Anyone who drives regularly will have noticed the sharp drop in petrol prices since the spate of lockdowns around the world and the fall in economic output. What’s going on?
The recent huge drop in oil prices, well into negative territory, is not just a reflection of supply and demand, but clearly an indication of supply-side tensions within the world economy.
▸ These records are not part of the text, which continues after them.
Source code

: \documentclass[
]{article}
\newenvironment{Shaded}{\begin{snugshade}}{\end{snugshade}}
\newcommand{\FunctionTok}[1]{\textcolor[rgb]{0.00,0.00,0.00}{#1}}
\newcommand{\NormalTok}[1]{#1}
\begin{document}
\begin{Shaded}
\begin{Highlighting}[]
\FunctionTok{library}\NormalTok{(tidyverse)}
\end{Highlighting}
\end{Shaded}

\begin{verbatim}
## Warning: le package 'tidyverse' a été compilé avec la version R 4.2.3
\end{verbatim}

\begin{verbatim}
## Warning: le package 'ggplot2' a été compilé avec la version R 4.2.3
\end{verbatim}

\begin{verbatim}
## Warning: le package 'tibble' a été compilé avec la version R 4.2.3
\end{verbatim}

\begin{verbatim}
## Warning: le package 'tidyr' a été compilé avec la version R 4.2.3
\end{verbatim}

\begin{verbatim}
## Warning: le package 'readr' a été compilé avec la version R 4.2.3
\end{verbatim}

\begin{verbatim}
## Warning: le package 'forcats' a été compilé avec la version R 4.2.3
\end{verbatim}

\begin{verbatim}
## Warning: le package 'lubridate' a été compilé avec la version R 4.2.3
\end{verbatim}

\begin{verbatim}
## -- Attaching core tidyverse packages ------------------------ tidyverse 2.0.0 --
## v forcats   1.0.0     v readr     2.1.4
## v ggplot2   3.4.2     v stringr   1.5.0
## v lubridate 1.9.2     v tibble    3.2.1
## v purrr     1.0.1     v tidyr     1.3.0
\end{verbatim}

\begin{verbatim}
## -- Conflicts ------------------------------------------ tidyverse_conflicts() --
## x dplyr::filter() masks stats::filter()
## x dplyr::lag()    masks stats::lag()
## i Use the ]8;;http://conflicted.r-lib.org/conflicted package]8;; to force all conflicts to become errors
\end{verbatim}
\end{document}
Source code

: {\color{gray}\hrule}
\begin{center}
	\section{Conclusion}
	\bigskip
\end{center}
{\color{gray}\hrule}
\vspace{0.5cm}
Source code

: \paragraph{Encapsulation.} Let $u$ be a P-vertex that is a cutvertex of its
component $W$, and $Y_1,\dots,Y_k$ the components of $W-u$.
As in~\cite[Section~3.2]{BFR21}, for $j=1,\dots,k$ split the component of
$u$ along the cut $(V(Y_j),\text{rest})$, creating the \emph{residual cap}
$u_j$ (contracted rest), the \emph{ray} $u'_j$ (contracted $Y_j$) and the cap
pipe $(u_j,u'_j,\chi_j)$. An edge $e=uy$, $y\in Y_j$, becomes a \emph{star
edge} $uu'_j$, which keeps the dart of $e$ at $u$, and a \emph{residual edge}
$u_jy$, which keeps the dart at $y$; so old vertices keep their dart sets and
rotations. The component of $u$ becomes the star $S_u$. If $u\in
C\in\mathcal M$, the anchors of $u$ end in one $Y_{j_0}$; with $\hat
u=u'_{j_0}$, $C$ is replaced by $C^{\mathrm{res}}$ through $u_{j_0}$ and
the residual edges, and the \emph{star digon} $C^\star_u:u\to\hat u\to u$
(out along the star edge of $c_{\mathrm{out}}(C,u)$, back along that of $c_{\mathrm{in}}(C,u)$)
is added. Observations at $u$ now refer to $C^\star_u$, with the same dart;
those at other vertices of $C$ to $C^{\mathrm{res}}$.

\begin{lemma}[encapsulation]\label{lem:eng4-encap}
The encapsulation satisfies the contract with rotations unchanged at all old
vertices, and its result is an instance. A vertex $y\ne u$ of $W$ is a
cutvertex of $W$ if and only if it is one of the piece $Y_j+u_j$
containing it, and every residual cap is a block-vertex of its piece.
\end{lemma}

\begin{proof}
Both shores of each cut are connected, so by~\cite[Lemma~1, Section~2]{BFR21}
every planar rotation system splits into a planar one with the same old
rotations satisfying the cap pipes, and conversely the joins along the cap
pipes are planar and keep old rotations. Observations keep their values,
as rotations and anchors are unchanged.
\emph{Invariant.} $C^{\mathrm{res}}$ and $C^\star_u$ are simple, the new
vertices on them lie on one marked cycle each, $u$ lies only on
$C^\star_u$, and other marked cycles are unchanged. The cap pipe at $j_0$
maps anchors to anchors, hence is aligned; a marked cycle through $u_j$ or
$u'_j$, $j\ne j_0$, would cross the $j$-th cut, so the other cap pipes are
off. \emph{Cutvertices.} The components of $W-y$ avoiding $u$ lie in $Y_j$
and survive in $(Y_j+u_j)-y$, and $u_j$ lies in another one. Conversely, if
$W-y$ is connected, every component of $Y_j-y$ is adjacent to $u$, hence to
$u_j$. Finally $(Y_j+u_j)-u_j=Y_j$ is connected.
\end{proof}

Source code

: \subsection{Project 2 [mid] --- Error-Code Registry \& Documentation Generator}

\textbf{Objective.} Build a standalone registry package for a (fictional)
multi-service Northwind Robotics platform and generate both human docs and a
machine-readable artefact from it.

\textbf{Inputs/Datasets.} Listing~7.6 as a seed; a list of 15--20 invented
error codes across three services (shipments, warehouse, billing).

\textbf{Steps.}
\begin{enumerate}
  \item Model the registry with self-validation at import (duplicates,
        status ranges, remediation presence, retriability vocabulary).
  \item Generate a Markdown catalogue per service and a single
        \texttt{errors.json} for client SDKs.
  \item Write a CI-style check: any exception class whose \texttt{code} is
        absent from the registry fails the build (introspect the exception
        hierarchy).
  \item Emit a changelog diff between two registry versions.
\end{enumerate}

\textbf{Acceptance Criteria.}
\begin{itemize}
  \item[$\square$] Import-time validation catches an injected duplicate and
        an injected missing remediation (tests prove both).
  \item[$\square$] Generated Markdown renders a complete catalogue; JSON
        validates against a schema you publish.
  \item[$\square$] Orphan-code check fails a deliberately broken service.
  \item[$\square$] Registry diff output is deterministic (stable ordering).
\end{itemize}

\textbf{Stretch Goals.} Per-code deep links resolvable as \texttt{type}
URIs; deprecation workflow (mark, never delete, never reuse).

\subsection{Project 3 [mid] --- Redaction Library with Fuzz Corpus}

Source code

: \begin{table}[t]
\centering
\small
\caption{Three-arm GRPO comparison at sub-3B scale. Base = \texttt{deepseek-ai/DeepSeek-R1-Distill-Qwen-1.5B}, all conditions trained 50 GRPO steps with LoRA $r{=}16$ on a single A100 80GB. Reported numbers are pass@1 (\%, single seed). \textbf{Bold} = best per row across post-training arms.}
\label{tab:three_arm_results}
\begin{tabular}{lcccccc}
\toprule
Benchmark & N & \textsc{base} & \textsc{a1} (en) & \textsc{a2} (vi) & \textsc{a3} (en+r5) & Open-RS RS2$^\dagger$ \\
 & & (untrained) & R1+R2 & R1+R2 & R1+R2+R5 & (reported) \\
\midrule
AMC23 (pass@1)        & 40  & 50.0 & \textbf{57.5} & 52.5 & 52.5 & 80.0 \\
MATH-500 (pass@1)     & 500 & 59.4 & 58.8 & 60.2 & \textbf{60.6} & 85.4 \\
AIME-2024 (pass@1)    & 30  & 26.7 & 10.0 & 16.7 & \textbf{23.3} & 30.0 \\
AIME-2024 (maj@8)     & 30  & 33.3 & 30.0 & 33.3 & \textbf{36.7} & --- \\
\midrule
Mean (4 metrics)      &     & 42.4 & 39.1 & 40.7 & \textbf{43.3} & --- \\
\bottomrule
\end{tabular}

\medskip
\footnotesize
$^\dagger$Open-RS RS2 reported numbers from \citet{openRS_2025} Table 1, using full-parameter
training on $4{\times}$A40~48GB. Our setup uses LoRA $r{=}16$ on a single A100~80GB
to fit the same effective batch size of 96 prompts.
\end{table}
Commodities are a leading economic indicator of the health of the world economy and recently things have been going a bit haywire.
Pre-Covid tensions have been exacerbated by the fracturing of the global economy brought on by the pandemic, which has taken commodity trading to boiling point not just in the case of oil but also with the obsession of shortening supply chains away from what are seen as politically risky trading partners such as Russia and China.
This session will be introduced by Robert Fig, a seasoned commodity risk practitioner, who will look at what this means for the future of world trade. Will negative pricing become a regular phenomenon? What does the future hold for commodity, bond and currency pricing in general?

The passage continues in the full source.